Dampak Negatif Budaya Asing Terhadap Budaya Lokal di Indonesia

Ilustrasi
Ilustrasi

Dalam kehidupan setiap manusia saat ini, tentu manusia mengetahui apa yang dinamakan dengan budaya. Bahkan manusia tidak dapat terlepas dari namanya budaya. Dalam artian bahwa manusia selalu terlahir dalam konteks kebudayaan. Budaya merupakan suatu estetika yang dimiliki oleh setiap masyarakat atau setiap pribadi manusia.

Munculnya budaya dapat dilihat dari setiap keragaman yang dimiliki masyarakat atau tiap pribadi manusia tersebut. Manusia lahir dalam kebudayaan, kebudayaan itu ada sejak manusia itu pula ada. Maka, dengan sendirinya manusialah yang menciptakan budaya itu sendiri. Bilamana manusia yang menciptakan budaya itu sendiri, maka manusialah yang harus bertanggungjawab atas apa yang telah mereka lahirkan atau munculkan itu.

Bacaan Lainnya

Manusia harus melestarikan, menjaga, merawat, dan selalu memelihara budaya itu sendiri, dengan bertanggungjawab atas apa yang mereka lahirkan itu maka dengan demikian budaya harus pula diwariskan kepada generasi yang akan datang. Sehingga budaya itu bukannya mati tetapi selalu hidup dan menjadi nilai moral bermakna yang selalu menuntun dalam kehidupan masyarakat.[1]

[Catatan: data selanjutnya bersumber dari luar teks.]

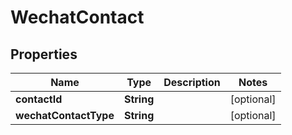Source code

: # WechatContact

## Properties
Name | Type | Description | Notes
------------ | ------------- | ------------- | -------------
**contactId** | **String** |  |  [optional]
**wechatContactType** | **String** |  |  [optional]
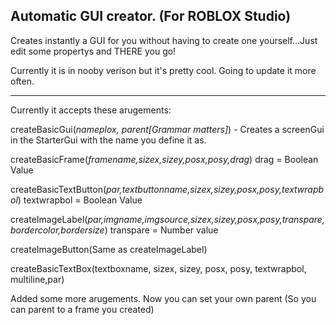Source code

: ## Automatic GUI creator. (For ROBLOX Studio)

Creates instantly a GUI for you without having to create one yourself...Just edit some propertys and THERE you go!

Currently it is in nooby verison but it's pretty cool. Going to update it more often. 

______________________________________________________________

Currently it accepts these arugements:

createBasicGui(*nameplox, parent[Grammar matters]*) - Creates a screenGui in the StarterGui with the name you define it as. 

createBasicFrame(*framename,sizex,sizey,posx,posy,drag*) drag = Boolean Value 

createBasicTextButton(*par,textbuttonname,sizex,sizey,posx,posy,textwrapbol*) textwrapbol = Boolean Value

createImageLabel(*par,imgname,imgsource,sizex,sizey,posx,posy,transpare,bordercolor,bordersize*) transpare = Number value

createImageButton(Same as createImageLabel)

createBasicTextBox(textboxname, sizex, sizey, posx, posy, textwrapbol, multiline,par)

Added some more arugements. Now you can set your own parent (So you can parent to a frame you created)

Dalam konteks kehidupan masyarakat Indonesia saat ini yang kita ketahui bersama ialah negara Indonesia merupakan negara yang memiliki atau mempunyai beranekaragam budaya, baik itu suku,ras, bahasa, adat-istiadat, lagu daerah, tari-tarian, dan lain sebagainya. Negara Indonesia banyak diakui oleh berbagai negara asing karena memiliki beranekaragam budaya ini.

Meskipun dalam negara Indonesia memiliki beranekaragam budaya, namun itu tidak menjadi suatu persoalan bagi negara Indonesia untuk saling memisahkan atau membeda-bedakan yang satu dengan yang lain. Sebab itu semua berkat anugerah dari Yang Mahakuasa, bagaimana Ia mempersatukan setiap umat-Nya yang berbeda menjadi suatu kesatuan yang tak terpecahkan atau terpisahkan.

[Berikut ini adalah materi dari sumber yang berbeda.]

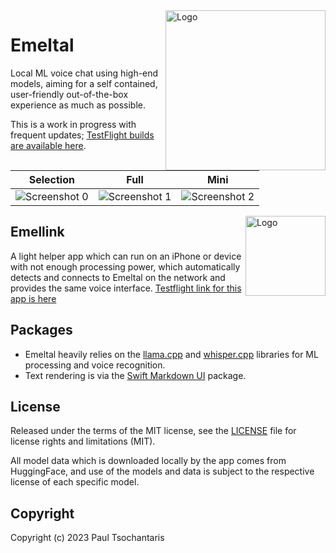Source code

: <img src="https://ptsochantaris.github.io/trailer/EmeltalLogo.webp" alt="Logo" width=256 align="right">

Emeltal
====

Local ML voice chat using high-end models, aiming for a self contained, user-friendly out-of-the-box experience as much as possible.

This is a work in progress with frequent updates; [TestFlight builds are available here](https://testflight.apple.com/join/NTIomxyk).

|Selection|Full|Mini|
|---------|----|----|
|<img src="https://ptsochantaris.github.io/trailer/EmeltalScreenshot0.png" alt="Screenshot 0">|<img src="https://ptsochantaris.github.io/trailer/EmeltalScreenshot1.png" alt="Screenshot 1">|<img src="https://ptsochantaris.github.io/trailer/EmeltalScreenshot2.png" alt="Screenshot 2">|

<img src="https://ptsochantaris.github.io/trailer/EmellinkScreenshot.webp" alt="Logo" width=128 align="right">

## Emellink

A light helper app which can run on an iPhone or device with not enough processing power, which automatically detects and connects to Emeltal on the network and provides the same voice interface. [Testflight link for this app is here](https://testflight.apple.com/join/s0EYVO5P)

## Packages
- Emeltal heavily relies on the [llama.cpp](https://github.com/ggerganov/llama.cpp) and [whisper.cpp](https://github.com/ggerganov/whisper.cpp) libraries for ML processing and voice recognition.
- Text rendering is via the [Swift Markdown UI](https://github.com/gonzalezreal/swift-markdown-ui) package.

## License

Released under the terms of the MIT license, see the [LICENSE](LICENSE.txt) file for license rights and limitations (MIT).

All model data which is downloaded locally by the app comes from HuggingFace, and use of the models and data is subject to the respective license of each specific model.

## Copyright

Copyright (c) 2023 Paul Tsochantaris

Namun yang menjadi suatu problem dalam masyarakatnya Indonesia saat ini ialah mulai memudar dan perlahan-lahan akan menghilangnya kebudayaan yang kita miliki saat ini akibat atau pengaruhnya dari kedatangan budaya asing (budaya barat). Kehadiran budaya asing telah membawa dampak yang sangat besar bagi kebudayaan warga negara Indonesia yakni dengan perlahan-lahan menyebabkan masyarakat Indonesia terbawa arus untuk mengikuti culture/kebudayaan bangsa asing tersebut.

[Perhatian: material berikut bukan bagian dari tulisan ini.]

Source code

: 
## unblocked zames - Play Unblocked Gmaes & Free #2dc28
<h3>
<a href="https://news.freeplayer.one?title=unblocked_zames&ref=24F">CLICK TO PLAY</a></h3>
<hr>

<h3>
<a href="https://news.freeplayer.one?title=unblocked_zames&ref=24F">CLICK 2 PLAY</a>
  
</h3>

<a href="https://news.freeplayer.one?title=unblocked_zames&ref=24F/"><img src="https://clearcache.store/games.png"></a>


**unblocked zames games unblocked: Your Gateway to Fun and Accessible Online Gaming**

Baca Juga: Melawan Arus Konsumerisme: Menuju Gaya Hidup Minimalis dan Berkelanjutan

Dampak dari itu semua membuat kebudayaan yang kita miliki akan mulai memudar dan jika tidak ada yang mempertahankan kebudayaan yang kita miliki ini, maka semuanya akan menghilang. Kebanyakan masyarakat Indonesia saat ini hanya selalu mengikuti kebudayaan budaya asing, karena bagi mereka mengikuti budaya asing akan membuat pribadi mereka selalu berkembang sesuai dengan tuntunan zaman.

Padahal yang perlu diketahui bahwa apabila masyarakat Indonesia selalu terbawa atau mengikuti culture/budaya asing, maka budaya yang kita miliki saat ini akan perlahan-lahan memudar atau bahkan bisa menghilang akibat dari perbuatan masyarakat kita sendiri.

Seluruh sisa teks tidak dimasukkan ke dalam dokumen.